Saved entries:
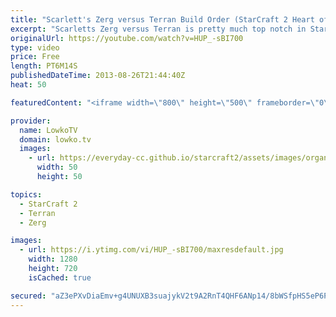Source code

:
 ```yaml
---
title: "Scarlett's Zerg versus Terran Build Order (StarCraft 2 Heart of the Swarm)"
excerpt: "Scarletts Zerg versus Terran is pretty much top notch in StarCraft 2: Heart of the Swarm. This is the build order that she used in the WCS Finals that were happening last weekend.  Please keep in mind that she makes slight differences every now and then. For example sometimes she gets Zergling speed"
originalUrl: https://youtube.com/watch?v=HUP_-sBI700
type: video
price: Free
length: PT6M14S
publishedDateTime: 2013-08-26T21:44:40Z
heat: 50

featuredContent: "<iframe width=\"800\" height=\"500\" frameborder=\"0\" src=\"https://www.youtube.com/embed/HUP_-sBI700\" allow=\"accelerometer; autoplay; encrypted-media; gyroscope; picture-in-picture\" allowfullscreen></iframe>"

provider:
  name: LowkoTV
  domain: lowko.tv
  images:
    - url: https://everyday-cc.github.io/starcraft2/assets/images/organizations/lowko.tv-50x50.jpg
      width: 50
      height: 50

topics:
  - StarCraft 2
  - Terran
  - Zerg

images:
  - url: https://i.ytimg.com/vi/HUP_-sBI700/maxresdefault.jpg
    width: 1280
    height: 720
    isCached: true

secured: "aZ3ePXvDiaEmv+g4UNUXB3suajykV2t9A2RnT4QHF6ANp14/8bWSfpHS5eP6PrR/jBMrTLg/mbx/YcRlPVZGEsA89ybez2MqFivcDECpYlB3h3GbHPnSVK2tB941MJ/k4MtMS2jHC7LbbbhKRwsfShb+F5p4tavZb3zSWZL76QQN3Mgs2CNm6WxFH57axYKH/b1SkGo2NBfECdCjWKWYeIfQ8pqwophWLBqrWaw3II8L0aLbThltf1oBv5Rz9yv9MSXg33z21ngRz/Y9f83gdueepxnE+YL7FxU2WpwLQH9QklA9yYCEB2hRiDl7mZRAbisbNSaRr66M3usBbhCEDsVfdwzgKItIPdY8JhxmL5cn4vFakzXTETcjjKVznw+kPzNEV+Y+wictY8WcgcIsTZMb0GiNZM+5CdXSklKG1rc=;tv5vzk40h2TbZ5odIc/cYQ=="
---
```


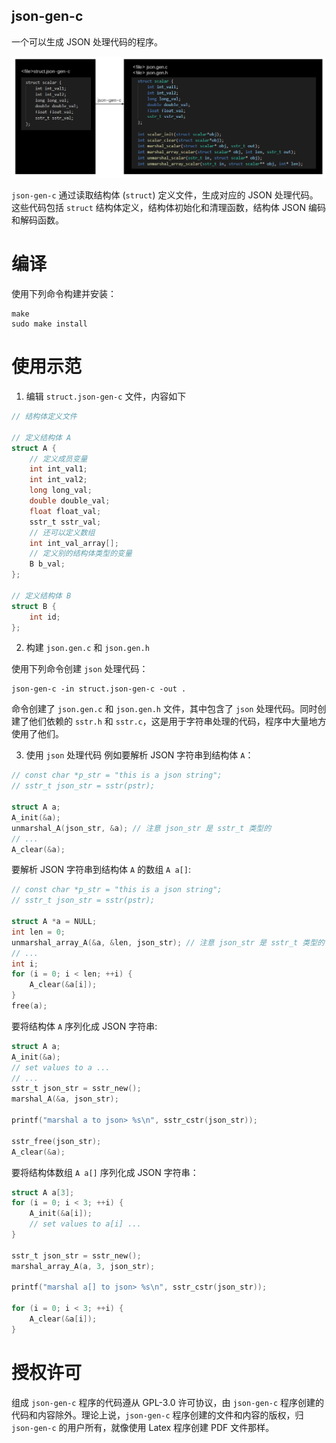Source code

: json-gen-c
---

一个可以生成 JSON 处理代码的程序。

![cover](./doc/json-gen-c.png)

`json-gen-c` 通过读取结构体 (`struct`) 定义文件，生成对应的 JSON 处理代码。这些代码包括 `struct` 结构体定义，结构体初始化和清理函数，结构体 JSON 编码和解码函数。

# 编译

使用下列命令构建并安装：

	make
	sudo make install

# 使用示范

1. 编辑 `struct.json-gen-c` 文件，内容如下

```C
// 结构体定义文件

// 定义结构体 A
struct A {
    // 定义成员变量
    int int_val1;
    int int_val2;
    long long_val;
    double double_val;
    float float_val;
    sstr_t sstr_val;
    // 还可以定义数组
    int int_val_array[];
    // 定义别的结构体类型的变量
    B b_val;
};

// 定义结构体 B
struct B {
    int id;
};
```

2. 构建 `json.gen.c` 和 `json.gen.h`

使用下列命令创建 `json` 处理代码：

	json-gen-c -in struct.json-gen-c -out .

命令创建了 `json.gen.c` 和 `json.gen.h` 文件，其中包含了 `json` 处理代码。同时创建了他们依赖的 `sstr.h` 和 `sstr.c`，这是用于字符串处理的代码，程序中大量地方使用了他们。

3. 使用 `json` 处理代码
例如要解析 JSON 字符串到结构体 `A`：

```C
// const char *p_str = "this is a json string";
// sstr_t json_str = sstr(pstr);

struct A a;
A_init(&a);
unmarshal_A(json_str, &a); // 注意 json_str 是 sstr_t 类型的
// ...
A_clear(&a);
```

要解析 JSON 字符串到结构体 `A` 的数组 `A a[]`:

```C
// const char *p_str = "this is a json string";
// sstr_t json_str = sstr(pstr);

struct A *a = NULL;
int len = 0;
unmarshal_array_A(&a, &len, json_str); // 注意 json_str 是 sstr_t 类型的
// ...
int i;
for (i = 0; i < len; ++i) {
    A_clear(&a[i]);
}
free(a);
```

要将结构体 `A` 序列化成 JSON 字符串:

```C
struct A a;
A_init(&a);
// set values to a ...
// ...
sstr_t json_str = sstr_new();
marshal_A(&a, json_str);

printf("marshal a to json> %s\n", sstr_cstr(json_str));

sstr_free(json_str);
A_clear(&a);
```

要将结构体数组 `A a[]` 序列化成 JSON 字符串：

```C
struct A a[3];
for (i = 0; i < 3; ++i) {
    A_init(&a[i]);
    // set values to a[i] ...
}

sstr_t json_str = sstr_new();
marshal_array_A(a, 3, json_str);

printf("marshal a[] to json> %s\n", sstr_cstr(json_str));

for (i = 0; i < 3; ++i) {
    A_clear(&a[i]);
}
```

# 授权许可

组成 `json-gen-c` 程序的代码遵从 GPL-3.0 许可协议，由 `json-gen-c` 程序创建的代码和内容除外。理论上说，`json-gen-c` 程序创建的文件和内容的版权，归 `json-gen-c` 的用户所有，就像使用 Latex 程序创建 PDF 文件那样。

→ **PROBLEM DETAILS**: Exact repetition of all the records is required, with the pictures excluded.

→ **RESPONSE TO THE EXERCISE**:
Source code

:
 ```yaml
---
title: "Scarlett's Zerg versus Terran Build Order (StarCraft 2 Heart of the Swarm)"
excerpt: "Scarletts Zerg versus Terran is pretty much top notch in StarCraft 2: Heart of the Swarm. This is the build order that she used in the WCS Finals that were happening last weekend.  Please keep in mind that she makes slight differences every now and then. For example sometimes she gets Zergling speed"
originalUrl: https://youtube.com/watch?v=HUP_-sBI700
type: video
price: Free
length: PT6M14S
publishedDateTime: 2013-08-26T21:44:40Z
heat: 50

featuredContent: "<iframe width=\"800\" height=\"500\" frameborder=\"0\" src=\"https://www.youtube.com/embed/HUP_-sBI700\" allow=\"accelerometer; autoplay; encrypted-media; gyroscope; picture-in-picture\" allowfullscreen></iframe>"

provider:
  name: LowkoTV
  domain: lowko.tv
  images:
    - url: https://everyday-cc.github.io/starcraft2/assets/images/organizations/lowko.tv-50x50.jpg
      width: 50
      height: 50

topics:
  - StarCraft 2
  - Terran
  - Zerg

images:
  - url: https://i.ytimg.com/vi/HUP_-sBI700/maxresdefault.jpg
    width: 1280
    height: 720
    isCached: true

secured: "aZ3ePXvDiaEmv+g4UNUXB3suajykV2t9A2RnT4QHF6ANp14/8bWSfpHS5eP6PrR/jBMrTLg/mbx/YcRlPVZGEsA89ybez2MqFivcDECpYlB3h3GbHPnSVK2tB941MJ/k4MtMS2jHC7LbbbhKRwsfShb+F5p4tavZb3zSWZL76QQN3Mgs2CNm6WxFH57axYKH/b1SkGo2NBfECdCjWKWYeIfQ8pqwophWLBqrWaw3II8L0aLbThltf1oBv5Rz9yv9MSXg33z21ngRz/Y9f83gdueepxnE+YL7FxU2WpwLQH9QklA9yYCEB2hRiDl7mZRAbisbNSaRr66M3usBbhCEDsVfdwzgKItIPdY8JhxmL5cn4vFakzXTETcjjKVznw+kPzNEV+Y+wictY8WcgcIsTZMb0GiNZM+5CdXSklKG1rc=;tv5vzk40h2TbZ5odIc/cYQ=="
---
```


Source code

: json-gen-c
---

一个可以生成 JSON 处理代码的程序。

![cover](./doc/json-gen-c.png)

`json-gen-c` 通过读取结构体 (`struct`) 定义文件，生成对应的 JSON 处理代码。这些代码包括 `struct` 结构体定义，结构体初始化和清理函数，结构体 JSON 编码和解码函数。

# 编译

使用下列命令构建并安装：

	make
	sudo make install

# 使用示范

1. 编辑 `struct.json-gen-c` 文件，内容如下

```C
// 结构体定义文件

// 定义结构体 A
struct A {
    // 定义成员变量
    int int_val1;
    int int_val2;
    long long_val;
    double double_val;
    float float_val;
    sstr_t sstr_val;
    // 还可以定义数组
    int int_val_array[];
    // 定义别的结构体类型的变量
    B b_val;
};

// 定义结构体 B
struct B {
    int id;
};
```

2. 构建 `json.gen.c` 和 `json.gen.h`

使用下列命令创建 `json` 处理代码：

	json-gen-c -in struct.json-gen-c -out .

命令创建了 `json.gen.c` 和 `json.gen.h` 文件，其中包含了 `json` 处理代码。同时创建了他们依赖的 `sstr.h` 和 `sstr.c`，这是用于字符串处理的代码，程序中大量地方使用了他们。

3. 使用 `json` 处理代码
例如要解析 JSON 字符串到结构体 `A`：

```C
// const char *p_str = "this is a json string";
// sstr_t json_str = sstr(pstr);

struct A a;
A_init(&a);
unmarshal_A(json_str, &a); // 注意 json_str 是 sstr_t 类型的
// ...
A_clear(&a);
```

要解析 JSON 字符串到结构体 `A` 的数组 `A a[]`:

```C
// const char *p_str = "this is a json string";
// sstr_t json_str = sstr(pstr);

struct A *a = NULL;
int len = 0;
unmarshal_array_A(&a, &len, json_str); // 注意 json_str 是 sstr_t 类型的
// ...
int i;
for (i = 0; i < len; ++i) {
    A_clear(&a[i]);
}
free(a);
```

要将结构体 `A` 序列化成 JSON 字符串:

```C
struct A a;
A_init(&a);
// set values to a ...
// ...
sstr_t json_str = sstr_new();
marshal_A(&a, json_str);

printf("marshal a to json> %s\n", sstr_cstr(json_str));

sstr_free(json_str);
A_clear(&a);
```

要将结构体数组 `A a[]` 序列化成 JSON 字符串：

```C
struct A a[3];
for (i = 0; i < 3; ++i) {
    A_init(&a[i]);
    // set values to a[i] ...
}

sstr_t json_str = sstr_new();
marshal_array_A(a, 3, json_str);

printf("marshal a[] to json> %s\n", sstr_cstr(json_str));

for (i = 0; i < 3; ++i) {
    A_clear(&a[i]);
}
```

# 授权许可

组成 `json-gen-c` 程序的代码遵从 GPL-3.0 许可协议，由 `json-gen-c` 程序创建的代码和内容除外。理论上说，`json-gen-c` 程序创建的文件和内容的版权，归 `json-gen-c` 的用户所有，就像使用 Latex 程序创建 PDF 文件那样。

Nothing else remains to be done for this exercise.